Many organisations in The Netherlands are culturally consensus based, which means there's often no clear leadership, management is often seen as purely facilitating and everybody more or less goes his or her own way. It's basically the way we (the Dutch) are.
Leadership is resisted. The boss says 'Let's do this my way', and there's bound to be a lively discussion about 'better' ways to do it. Everybody (boss included) accepts this as normal behaviour.
One of the hard parts of applying architecture in such a culture is to get everybody following the strategy as it is set out in the Enterprise Architecture. How are you going to do that if leadership is resisted? What happens?
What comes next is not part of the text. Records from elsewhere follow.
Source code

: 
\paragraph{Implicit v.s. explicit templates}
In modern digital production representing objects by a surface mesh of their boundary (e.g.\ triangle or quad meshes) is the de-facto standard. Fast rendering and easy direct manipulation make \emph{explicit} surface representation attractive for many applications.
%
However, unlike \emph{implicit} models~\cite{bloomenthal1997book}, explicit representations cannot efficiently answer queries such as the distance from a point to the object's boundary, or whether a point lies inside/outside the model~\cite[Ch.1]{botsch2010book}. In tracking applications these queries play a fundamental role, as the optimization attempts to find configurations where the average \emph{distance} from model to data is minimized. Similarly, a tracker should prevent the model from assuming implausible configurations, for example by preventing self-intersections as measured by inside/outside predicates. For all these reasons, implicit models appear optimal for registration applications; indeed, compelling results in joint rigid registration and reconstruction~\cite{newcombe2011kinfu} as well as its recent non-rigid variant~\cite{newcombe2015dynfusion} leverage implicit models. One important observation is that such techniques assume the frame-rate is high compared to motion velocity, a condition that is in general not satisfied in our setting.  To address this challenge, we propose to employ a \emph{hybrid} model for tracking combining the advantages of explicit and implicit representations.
A lot of architectural implementations fail due to resistance from projects.
The introduction of Agile development has increased this problem. An often heard complaint is that too much upfront architecture is a form of over-specification, which is waste in agile terms. That's true, but the argument is too often used to totally ignore architecture and just focus on the user stories for this sprint. This can result in well working applications, which do not quite fit in the strategic direction of the company. Talking about waste ...
I'm not quite sure where the solution to this problem is. One way is to define architecture in such a way that there's something in it for everybody, not just for 'the business' or 'the architect'. Another way is to evangelize, to become a thought leader within the company. Not to push the architecture through, but to convince, stimulate and enthuse all participants.